A general limitation of the present study is the population size and potential selection bias toward our study population. That said, our data were collected from the official COVID-19 treatment hospital (i.e., Jaber Al-Ahmad Al-Sabah Hospital), which makes this population representative of the whole state of Kuwait. Furthermore, our ML pipeline is incapable of characterizing the uncertainties in the model predictions well. Methods such as Bayesian additive regression tree (BART) are more robust in quantifying such uncertainties, although they are limited by their requirement for larger datasets and demanding computations [39]. An advantage of the present analytical pipeline is the remarkable applicability of Shapley values to interpreting, at a finer scale, what our model means in terms of classifying symptom status (i.e., why a specific infected individual developed COVID-19 symptom, while the other did not?). For example, for a randomly selected patient from our cohort (Fig. 5A), having high CPR, low eGFR, hyponatremia, and diffuse opacification were associate with that COVID-19 patients becoming symptomatic.

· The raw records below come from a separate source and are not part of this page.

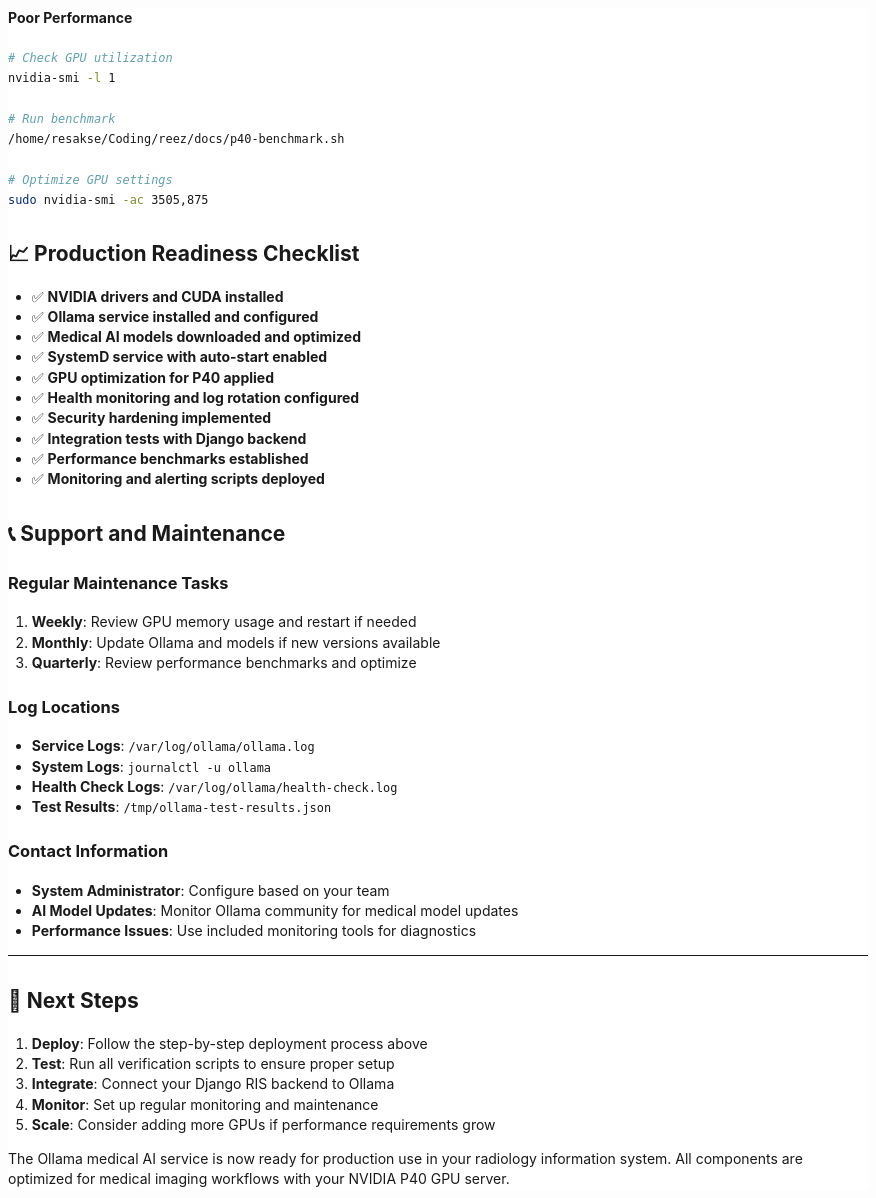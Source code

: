 #### Poor Performance
```bash
# Check GPU utilization
nvidia-smi -l 1

# Run benchmark
/home/resakse/Coding/reez/docs/p40-benchmark.sh

# Optimize GPU settings
sudo nvidia-smi -ac 3505,875
```

## 📈 Production Readiness Checklist

- ✅ **NVIDIA drivers and CUDA installed**
- ✅ **Ollama service installed and configured**
- ✅ **Medical AI models downloaded and optimized**
- ✅ **SystemD service with auto-start enabled**
- ✅ **GPU optimization for P40 applied**
- ✅ **Health monitoring and log rotation configured**
- ✅ **Security hardening implemented**
- ✅ **Integration tests with Django backend**
- ✅ **Performance benchmarks established**
- ✅ **Monitoring and alerting scripts deployed**

## 📞 Support and Maintenance

### Regular Maintenance Tasks
1. **Weekly**: Review GPU memory usage and restart if needed
2. **Monthly**: Update Ollama and models if new versions available
3. **Quarterly**: Review performance benchmarks and optimize

### Log Locations
- **Service Logs**: `/var/log/ollama/ollama.log`
- **System Logs**: `journalctl -u ollama`
- **Health Check Logs**: `/var/log/ollama/health-check.log`
- **Test Results**: `/tmp/ollama-test-results.json`

### Contact Information
- **System Administrator**: Configure based on your team
- **AI Model Updates**: Monitor Ollama community for medical model updates
- **Performance Issues**: Use included monitoring tools for diagnostics

---

## 🎯 Next Steps

1. **Deploy**: Follow the step-by-step deployment process above
2. **Test**: Run all verification scripts to ensure proper setup
3. **Integrate**: Connect your Django RIS backend to Ollama
4. **Monitor**: Set up regular monitoring and maintenance
5. **Scale**: Consider adding more GPUs if performance requirements grow

The Ollama medical AI service is now ready for production use in your radiology information system. All components are optimized for medical imaging workflows with your NVIDIA P40 GPU server.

By providing deeper insights into the underlying disease process that dictate patients’ clinical course, our ML pipeline can potentially be used to risk-stratify patients. Biomarkers and demographic data can be used as a proxy for disease status, potentially eliminating the need for extensive testing, which has exhausted healthcare resources, particularly for COVID-19 worldwide. Also, ML models can be robust tools for COVID-19 case definitions, and therefore, may help avoid inaccurate mapping of epidemic trajectories through public health surveillance activities [40]. It worth noting that while our ML model identified community type as an important feature (Fig. 1), it was insignificantly associated (p-value = 0.270; Additional file 1) with the study outcome using traditional statistical methods. Thus, commonly used p-values to assess the statistical significance of the association between two variables might not be a reliable measure of inference in population-based studies [41].